● **Problem**:
Repeat only the stretch of lines below that runs from the line with "Description of the consequences:\\" through the line with "Measures taken/ proposed by the controller to mitigate", unaltered.

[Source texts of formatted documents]
● ● ● ●

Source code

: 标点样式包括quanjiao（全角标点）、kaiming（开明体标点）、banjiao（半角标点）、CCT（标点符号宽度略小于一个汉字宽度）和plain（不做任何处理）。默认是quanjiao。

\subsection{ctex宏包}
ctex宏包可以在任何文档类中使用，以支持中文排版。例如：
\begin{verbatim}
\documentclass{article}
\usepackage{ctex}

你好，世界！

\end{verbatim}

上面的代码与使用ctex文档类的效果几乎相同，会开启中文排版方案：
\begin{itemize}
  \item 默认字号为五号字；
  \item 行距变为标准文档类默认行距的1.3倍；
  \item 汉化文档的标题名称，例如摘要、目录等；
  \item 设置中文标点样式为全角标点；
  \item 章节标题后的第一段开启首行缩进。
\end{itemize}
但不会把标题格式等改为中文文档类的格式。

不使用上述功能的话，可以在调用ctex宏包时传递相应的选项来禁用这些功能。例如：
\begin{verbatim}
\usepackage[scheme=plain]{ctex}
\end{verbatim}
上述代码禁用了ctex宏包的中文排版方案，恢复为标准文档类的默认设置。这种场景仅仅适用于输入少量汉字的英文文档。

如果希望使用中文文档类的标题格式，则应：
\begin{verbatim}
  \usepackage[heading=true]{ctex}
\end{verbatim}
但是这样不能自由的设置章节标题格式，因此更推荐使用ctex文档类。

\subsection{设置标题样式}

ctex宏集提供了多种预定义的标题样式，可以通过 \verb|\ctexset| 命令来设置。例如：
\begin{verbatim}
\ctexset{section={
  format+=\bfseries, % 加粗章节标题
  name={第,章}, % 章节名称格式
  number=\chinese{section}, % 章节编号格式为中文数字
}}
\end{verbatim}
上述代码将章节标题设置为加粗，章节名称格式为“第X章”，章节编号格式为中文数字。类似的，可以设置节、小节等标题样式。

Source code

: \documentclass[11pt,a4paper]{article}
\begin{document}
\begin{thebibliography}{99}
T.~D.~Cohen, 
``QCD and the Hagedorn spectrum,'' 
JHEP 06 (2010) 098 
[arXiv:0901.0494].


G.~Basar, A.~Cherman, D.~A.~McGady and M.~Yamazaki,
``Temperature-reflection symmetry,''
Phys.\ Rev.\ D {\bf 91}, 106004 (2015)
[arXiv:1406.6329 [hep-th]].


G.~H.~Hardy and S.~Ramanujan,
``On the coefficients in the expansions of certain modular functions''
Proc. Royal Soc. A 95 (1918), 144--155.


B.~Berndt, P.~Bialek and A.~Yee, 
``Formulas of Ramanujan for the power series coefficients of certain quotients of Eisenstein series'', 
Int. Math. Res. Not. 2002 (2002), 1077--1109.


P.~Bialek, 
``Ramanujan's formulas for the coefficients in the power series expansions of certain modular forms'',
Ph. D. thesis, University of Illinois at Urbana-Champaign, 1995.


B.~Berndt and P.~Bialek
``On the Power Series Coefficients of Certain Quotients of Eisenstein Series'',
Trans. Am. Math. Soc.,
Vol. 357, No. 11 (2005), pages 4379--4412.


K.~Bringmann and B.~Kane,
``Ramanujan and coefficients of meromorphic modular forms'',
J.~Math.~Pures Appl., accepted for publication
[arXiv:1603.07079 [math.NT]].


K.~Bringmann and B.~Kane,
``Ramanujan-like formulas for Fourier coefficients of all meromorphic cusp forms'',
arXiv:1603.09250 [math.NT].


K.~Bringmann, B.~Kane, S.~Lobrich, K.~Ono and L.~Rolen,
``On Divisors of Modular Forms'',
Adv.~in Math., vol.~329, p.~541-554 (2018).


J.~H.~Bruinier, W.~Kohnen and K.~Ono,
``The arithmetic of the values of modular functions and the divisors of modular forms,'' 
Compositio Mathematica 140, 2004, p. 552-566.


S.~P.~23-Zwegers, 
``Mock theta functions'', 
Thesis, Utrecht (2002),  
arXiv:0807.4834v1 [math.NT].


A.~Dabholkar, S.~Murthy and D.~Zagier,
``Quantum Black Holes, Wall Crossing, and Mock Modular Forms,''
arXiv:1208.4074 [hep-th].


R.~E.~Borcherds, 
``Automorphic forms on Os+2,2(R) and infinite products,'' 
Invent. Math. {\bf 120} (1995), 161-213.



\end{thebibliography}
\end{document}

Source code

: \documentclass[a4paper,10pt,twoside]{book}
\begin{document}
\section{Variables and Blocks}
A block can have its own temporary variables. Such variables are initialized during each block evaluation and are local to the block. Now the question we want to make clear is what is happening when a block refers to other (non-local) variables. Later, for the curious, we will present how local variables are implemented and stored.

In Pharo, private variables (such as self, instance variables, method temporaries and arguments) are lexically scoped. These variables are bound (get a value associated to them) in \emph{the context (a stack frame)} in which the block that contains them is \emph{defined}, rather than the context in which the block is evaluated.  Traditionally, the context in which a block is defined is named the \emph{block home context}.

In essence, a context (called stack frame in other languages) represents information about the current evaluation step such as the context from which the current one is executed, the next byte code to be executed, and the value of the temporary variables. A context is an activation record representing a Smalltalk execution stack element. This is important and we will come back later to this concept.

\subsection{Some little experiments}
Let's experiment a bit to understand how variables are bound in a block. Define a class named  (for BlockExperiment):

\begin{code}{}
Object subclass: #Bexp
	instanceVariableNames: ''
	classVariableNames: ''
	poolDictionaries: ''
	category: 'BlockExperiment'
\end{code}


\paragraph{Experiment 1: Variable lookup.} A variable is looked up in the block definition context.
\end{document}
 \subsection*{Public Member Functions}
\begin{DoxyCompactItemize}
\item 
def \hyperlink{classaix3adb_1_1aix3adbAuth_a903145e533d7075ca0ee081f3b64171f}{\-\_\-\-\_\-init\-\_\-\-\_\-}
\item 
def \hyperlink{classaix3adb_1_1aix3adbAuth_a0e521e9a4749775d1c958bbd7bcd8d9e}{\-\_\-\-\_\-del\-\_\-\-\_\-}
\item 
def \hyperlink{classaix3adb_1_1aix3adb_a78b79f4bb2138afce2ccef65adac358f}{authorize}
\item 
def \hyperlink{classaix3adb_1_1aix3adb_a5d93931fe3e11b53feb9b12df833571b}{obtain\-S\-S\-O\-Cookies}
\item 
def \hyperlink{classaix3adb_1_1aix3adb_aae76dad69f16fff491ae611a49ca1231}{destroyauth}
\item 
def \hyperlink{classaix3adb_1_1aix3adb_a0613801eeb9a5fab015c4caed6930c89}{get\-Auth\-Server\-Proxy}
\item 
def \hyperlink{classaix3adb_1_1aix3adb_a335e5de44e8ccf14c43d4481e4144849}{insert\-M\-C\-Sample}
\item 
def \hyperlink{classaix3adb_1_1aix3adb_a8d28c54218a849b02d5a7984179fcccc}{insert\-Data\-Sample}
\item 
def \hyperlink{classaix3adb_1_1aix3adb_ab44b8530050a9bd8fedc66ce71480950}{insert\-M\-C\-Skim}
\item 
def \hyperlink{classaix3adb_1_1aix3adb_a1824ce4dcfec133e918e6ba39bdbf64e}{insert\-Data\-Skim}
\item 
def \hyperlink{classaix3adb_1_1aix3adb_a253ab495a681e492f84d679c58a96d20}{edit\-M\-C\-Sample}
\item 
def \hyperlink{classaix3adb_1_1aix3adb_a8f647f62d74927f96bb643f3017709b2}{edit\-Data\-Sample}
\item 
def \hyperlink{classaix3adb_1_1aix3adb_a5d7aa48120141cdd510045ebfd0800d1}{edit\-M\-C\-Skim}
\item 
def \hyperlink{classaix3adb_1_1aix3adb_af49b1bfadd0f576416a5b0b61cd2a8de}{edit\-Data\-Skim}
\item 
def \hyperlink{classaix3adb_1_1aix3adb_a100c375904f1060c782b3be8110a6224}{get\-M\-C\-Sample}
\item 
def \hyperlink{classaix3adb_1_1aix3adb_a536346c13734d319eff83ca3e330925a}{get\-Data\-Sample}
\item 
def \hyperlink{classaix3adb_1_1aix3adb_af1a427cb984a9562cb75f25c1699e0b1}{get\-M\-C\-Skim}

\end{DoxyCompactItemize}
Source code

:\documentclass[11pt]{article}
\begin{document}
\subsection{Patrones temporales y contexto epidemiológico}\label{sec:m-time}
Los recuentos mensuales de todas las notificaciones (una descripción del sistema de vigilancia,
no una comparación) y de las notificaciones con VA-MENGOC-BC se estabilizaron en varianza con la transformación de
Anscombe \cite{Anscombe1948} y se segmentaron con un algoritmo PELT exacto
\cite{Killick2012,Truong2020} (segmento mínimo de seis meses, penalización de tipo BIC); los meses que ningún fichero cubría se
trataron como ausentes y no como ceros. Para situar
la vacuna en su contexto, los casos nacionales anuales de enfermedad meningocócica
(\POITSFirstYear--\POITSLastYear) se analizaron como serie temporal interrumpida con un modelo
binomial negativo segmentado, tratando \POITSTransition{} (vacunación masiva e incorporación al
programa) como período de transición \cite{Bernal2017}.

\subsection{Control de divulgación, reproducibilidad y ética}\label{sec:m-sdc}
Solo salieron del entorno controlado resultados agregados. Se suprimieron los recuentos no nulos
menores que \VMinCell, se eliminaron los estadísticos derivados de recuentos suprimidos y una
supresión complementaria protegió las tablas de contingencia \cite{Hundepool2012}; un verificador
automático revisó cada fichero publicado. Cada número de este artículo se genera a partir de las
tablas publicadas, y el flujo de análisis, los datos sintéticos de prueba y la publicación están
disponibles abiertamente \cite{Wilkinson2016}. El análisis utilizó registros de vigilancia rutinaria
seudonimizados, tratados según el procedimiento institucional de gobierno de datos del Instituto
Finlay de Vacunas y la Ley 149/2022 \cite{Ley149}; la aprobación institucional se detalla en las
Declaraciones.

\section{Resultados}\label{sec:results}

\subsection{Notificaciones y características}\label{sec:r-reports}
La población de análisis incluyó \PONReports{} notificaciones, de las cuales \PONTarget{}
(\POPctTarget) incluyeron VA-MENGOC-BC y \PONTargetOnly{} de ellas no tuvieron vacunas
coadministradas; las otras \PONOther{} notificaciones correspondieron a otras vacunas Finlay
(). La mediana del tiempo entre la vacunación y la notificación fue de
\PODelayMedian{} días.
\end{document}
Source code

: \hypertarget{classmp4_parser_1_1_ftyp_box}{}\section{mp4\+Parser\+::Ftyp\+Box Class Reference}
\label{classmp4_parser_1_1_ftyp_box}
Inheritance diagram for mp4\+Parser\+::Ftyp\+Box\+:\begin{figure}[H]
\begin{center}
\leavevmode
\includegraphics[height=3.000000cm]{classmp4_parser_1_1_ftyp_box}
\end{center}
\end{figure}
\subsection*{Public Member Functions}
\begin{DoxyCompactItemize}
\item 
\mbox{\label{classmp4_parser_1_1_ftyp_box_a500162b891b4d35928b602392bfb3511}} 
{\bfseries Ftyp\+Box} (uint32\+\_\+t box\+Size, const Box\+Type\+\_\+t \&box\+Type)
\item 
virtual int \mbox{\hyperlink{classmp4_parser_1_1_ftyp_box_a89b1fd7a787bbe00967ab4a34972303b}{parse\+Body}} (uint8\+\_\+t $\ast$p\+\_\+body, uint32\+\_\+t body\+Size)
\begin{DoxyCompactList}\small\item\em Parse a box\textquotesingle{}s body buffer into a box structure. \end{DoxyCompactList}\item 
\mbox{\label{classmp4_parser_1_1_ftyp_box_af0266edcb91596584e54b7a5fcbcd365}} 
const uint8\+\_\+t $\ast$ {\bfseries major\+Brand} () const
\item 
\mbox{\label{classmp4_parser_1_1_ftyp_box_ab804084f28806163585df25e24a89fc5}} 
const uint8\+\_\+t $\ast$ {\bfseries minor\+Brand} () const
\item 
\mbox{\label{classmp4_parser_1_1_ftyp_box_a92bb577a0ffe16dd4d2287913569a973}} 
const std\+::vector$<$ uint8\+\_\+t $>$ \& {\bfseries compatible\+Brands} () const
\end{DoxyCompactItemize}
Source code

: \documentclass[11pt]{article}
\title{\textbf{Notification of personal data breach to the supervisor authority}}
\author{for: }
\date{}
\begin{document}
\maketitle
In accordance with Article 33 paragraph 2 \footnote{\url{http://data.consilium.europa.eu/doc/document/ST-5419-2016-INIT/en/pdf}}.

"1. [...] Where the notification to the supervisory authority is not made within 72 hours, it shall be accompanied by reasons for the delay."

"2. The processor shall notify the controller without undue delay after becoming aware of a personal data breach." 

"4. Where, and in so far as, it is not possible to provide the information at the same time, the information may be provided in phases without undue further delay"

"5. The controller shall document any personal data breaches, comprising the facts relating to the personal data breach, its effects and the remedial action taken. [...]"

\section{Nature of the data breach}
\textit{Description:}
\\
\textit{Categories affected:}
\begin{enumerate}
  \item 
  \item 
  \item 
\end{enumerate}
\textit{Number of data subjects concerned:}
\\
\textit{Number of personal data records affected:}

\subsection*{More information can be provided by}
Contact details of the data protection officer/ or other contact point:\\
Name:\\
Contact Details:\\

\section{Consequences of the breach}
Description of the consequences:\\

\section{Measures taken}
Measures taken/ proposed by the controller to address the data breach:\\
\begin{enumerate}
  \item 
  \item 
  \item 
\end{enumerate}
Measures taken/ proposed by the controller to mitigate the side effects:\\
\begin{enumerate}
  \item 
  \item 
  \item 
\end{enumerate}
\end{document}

● ● ● ●

● **Result of this task**:
Description of the consequences:\\

\section{Measures taken}
Measures taken/ proposed by the controller to address the data breach:\\
\begin{enumerate}
  \item 
  \item 
  \item 
\end{enumerate}
Measures taken/ proposed by the controller to mitigate the side effects:\\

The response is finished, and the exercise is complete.